### [PROBLEM REQUIREMENTS]
What is the number of lines in the data below that hold the word "title"? Give nothing beyond that number.

### [ENTRIES PROVIDED]
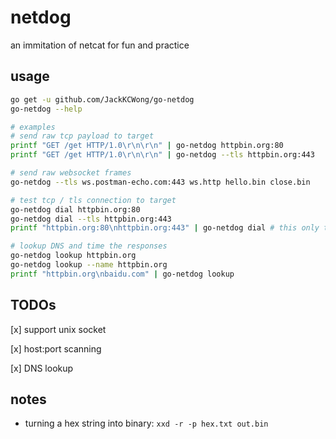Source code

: # netdog

an immitation of netcat for fun and practice


## usage

```bash
go get -u github.com/JackKCWong/go-netdog
go-netdog --help

# examples
# send raw tcp payload to target
printf "GET /get HTTP/1.0\r\n\r\n" | go-netdog httpbin.org:80
printf "GET /get HTTP/1.0\r\n\r\n" | go-netdog --tls httpbin.org:443

# send raw websocket frames
go-netdog --tls ws.postman-echo.com:443 ws.http hello.bin close.bin

# test tcp / tls connection to target
go-netdog dial httpbin.org:80
go-netdog dial --tls httpbin.org:443
printf "httpbin.org:80\nhttpbin.org:443" | go-netdog dial # this only test for tcp connection, not tls

# lookup DNS and time the responses
go-netdog lookup httpbin.org
go-netdog lookup --name httpbin.org
printf "httpbin.org\nbaidu.com" | go-netdog lookup 
```


## TODOs

[x] support unix socket

[x] host:port scanning

[x] DNS lookup

## notes

* turning a hex string into binary: `xxd -r -p hex.txt out.bin`
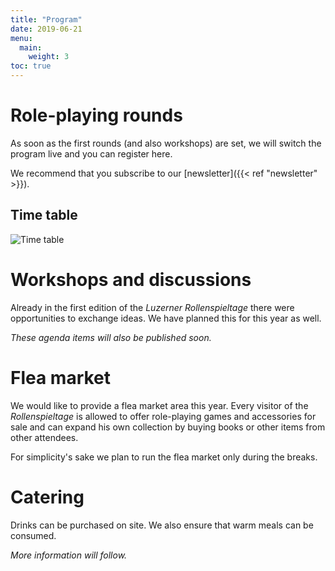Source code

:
 ```yaml
---
title: "Program"
date: 2019-06-21
menu:
  main:
    weight: 3
toc: true
---
```


# Role-playing rounds

As soon as the first rounds (and also workshops) are set, we will switch the program live and you can register here.

We recommend that you subscribe to our [newsletter]({{< ref "newsletter" >}}).

## Time table

![Time table](/graphics/zeitraster_en.png)

# Workshops and discussions

Already in the first edition of the _Luzerner Rollenspieltage_ there were opportunities to exchange ideas. We have planned this for this year as well.

_These agenda items will also be published soon._

# Flea market

We would like to provide a flea market area this year. Every visitor of the _Rollenspieltage_ is allowed to offer role-playing games and accessories for sale and can expand his own collection by buying books or other items from other attendees.

For simplicity's sake we plan to run the flea market only during the breaks.

# Catering

Drinks can be purchased on site. We also ensure that warm meals can be consumed.

_More information will follow._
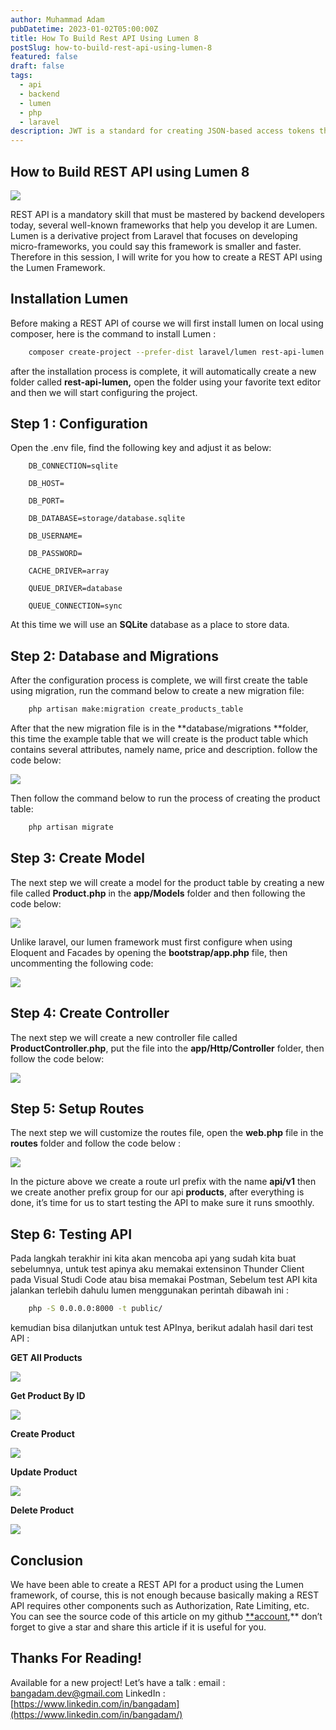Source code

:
 ```yaml
---
author: Muhammad Adam
pubDatetime: 2023-01-02T05:00:00Z
title: How To Build Rest API Using Lumen 8
postSlug: how-to-build-rest-api-using-lumen-8
featured: false
draft: false
tags:
  - api
  - backend
  - lumen
  - php
  - laravel
description: JWT is a standard for creating JSON-based access tokens that can be used to authenticate users and applications in a microservices architecture.
---
```


## How to Build REST API using Lumen 8

![](https://cdn-images-1.medium.com/max/2000/0*Gx3fX8bRkjUaYkNe.png)

REST API is a mandatory skill that must be mastered by backend developers today, several well-known frameworks that help you develop it are Lumen. Lumen is a derivative project from Laravel that focuses on developing micro-frameworks, you could say this framework is smaller and faster. Therefore in this session, I will write for you how to create a REST API using the Lumen Framework.

## Installation Lumen

Before making a REST API of course we will first install lumen on local using composer, here is the command to install Lumen :

```bash
    composer create-project --prefer-dist laravel/lumen rest-api-lumen
```

after the installation process is complete, it will automatically create a new folder called **rest-api-lumen,** open the folder using your favorite text editor and then we will start configuring the project.

## Step 1 : Configuration

Open the .env file, find the following key and adjust it as below:

```env
    DB_CONNECTION=sqlite

    DB_HOST=

    DB_PORT=

    DB_DATABASE=storage/database.sqlite

    DB_USERNAME=

    DB_PASSWORD=

    CACHE_DRIVER=array

    QUEUE_DRIVER=database

    QUEUE_CONNECTION=sync
```

At this time we will use an **SQLite** database as a place to store data.

## Step 2: Database and Migrations

After the configuration process is complete, we will first create the table using migration, run the command below to create a new migration file:

```bash
    php artisan make:migration create_products_table
```

After that the new migration file is in the **database/migrations **folder, this time the example table that we will create is the product table which contains several attributes, namely name, price and description. follow the code below:

![](https://cdn-images-1.medium.com/max/2528/1*SFCB5fXvljC2Fxv6Hhu46Q.png)

Then follow the command below to run the process of creating the product table:

```bash
    php artisan migrate
```

## Step 3: Create Model

The next step we will create a model for the product table by creating a new file called **Product.php** in the **app/Models** folder and then following the code below:

![](https://cdn-images-1.medium.com/max/2000/1*fIhl1TEd4Kw5__RZlV5Czw.png)

Unlike laravel, our lumen framework must first configure when using Eloquent and Facades by opening the **bootstrap/app.php** file, then uncommenting the following code:

![](https://cdn-images-1.medium.com/max/2000/1*MXN1qsOmIyH4WUuoJzD2lw.png)

## Step 4: Create Controller

The next step we will create a new controller file called **ProductController.php**, put the file into the **app/Http/Controller** folder, then follow the code below:

![](https://cdn-images-1.medium.com/max/4624/1*VB-rlRxF1o6kcLKCZsjdEg.png)

## Step 5: Setup Routes

The next step we will customize the routes file, open the **web.php** file in the **routes** folder and follow the code below :

![](https://cdn-images-1.medium.com/max/3144/1*YF4Fkh2B26-gAbAYZKHwIg.png)

In the picture above we create a route url prefix with the name **api/v1** then we create another prefix group for our api **products**, after everything is done, it’s time for us to start testing the API to make sure it runs smoothly.

## Step 6: Testing API

Pada langkah terakhir ini kita akan mencoba api yang sudah kita buat sebelumnya, untuk test apinya aku memakai extensinon Thunder Client pada Visual Studi Code atau bisa memakai Postman, Sebelum test API kita jalankan terlebih dahulu lumen menggunakan perintah dibawah ini :

```bash
    php -S 0.0.0.0:8000 -t public/
```

kemudian bisa dilanjutkan untuk test APInya, berikut adalah hasil dari test API :

**GET All Products**

![](https://cdn-images-1.medium.com/max/2560/1*4VOMPc4weD3_1forF5C4Dg.png)

**Get Product By ID**

![](https://cdn-images-1.medium.com/max/2560/1*i7P8KuMHr8QCZMKSa5D_eQ.png)

**Create Product**

![](https://cdn-images-1.medium.com/max/2560/1*01LUO595N8EsvhkLOxZTwQ.png)

**Update Product**

![](https://cdn-images-1.medium.com/max/2560/1*itxi3qWP135ZPI1Wbe4f9g.png)

**Delete Product**

![](https://cdn-images-1.medium.com/max/2560/1*Y7QO6COD_VDHhgIHxKLYWw.png)

## Conclusion

We have been able to create a REST API for a product using the Lumen framework, of course, this is not enough because basically making a REST API requires other components such as Authorization, Rate Limiting, etc. You can see the source code of this article on my github [\*\*account](http://github.com/bangadam/rest-api-lumen),\*\* don’t forget to give a star and share this article if it is useful for you.

## Thanks For Reading!

Available for a new project! Let’s have a talk :
email : [bangadam.dev@gmail.com](mailto:bangadam.dev@gmail.com)
LinkedIn : [https://www.linkedin.com/in/bangadam](https://www.linkedin.com/in/bangadam/)
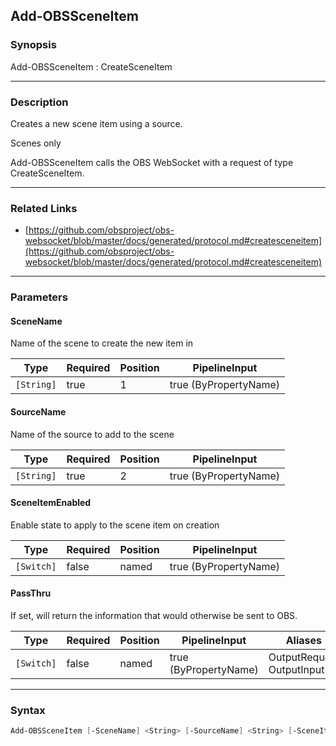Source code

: Add-OBSSceneItem
----------------




### Synopsis
Add-OBSSceneItem : CreateSceneItem



---


### Description

Creates a new scene item using a source.

Scenes only


Add-OBSSceneItem calls the OBS WebSocket with a request of type CreateSceneItem.



---


### Related Links
* [https://github.com/obsproject/obs-websocket/blob/master/docs/generated/protocol.md#createsceneitem](https://github.com/obsproject/obs-websocket/blob/master/docs/generated/protocol.md#createsceneitem)





---


### Parameters
#### **SceneName**

Name of the scene to create the new item in






|Type      |Required|Position|PipelineInput        |
|----------|--------|--------|---------------------|
|`[String]`|true    |1       |true (ByPropertyName)|



#### **SourceName**

Name of the source to add to the scene






|Type      |Required|Position|PipelineInput        |
|----------|--------|--------|---------------------|
|`[String]`|true    |2       |true (ByPropertyName)|



#### **SceneItemEnabled**

Enable state to apply to the scene item on creation






|Type      |Required|Position|PipelineInput        |
|----------|--------|--------|---------------------|
|`[Switch]`|false   |named   |true (ByPropertyName)|



#### **PassThru**

If set, will return the information that would otherwise be sent to OBS.






|Type      |Required|Position|PipelineInput        |Aliases                      |
|----------|--------|--------|---------------------|-----------------------------|
|`[Switch]`|false   |named   |true (ByPropertyName)|OutputRequest<br/>OutputInput|





---


### Syntax
```PowerShell
Add-OBSSceneItem [-SceneName] <String> [-SourceName] <String> [-SceneItemEnabled] [-PassThru] [<CommonParameters>]
```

### [SOLUTION FOR THIS PROBLEM]
2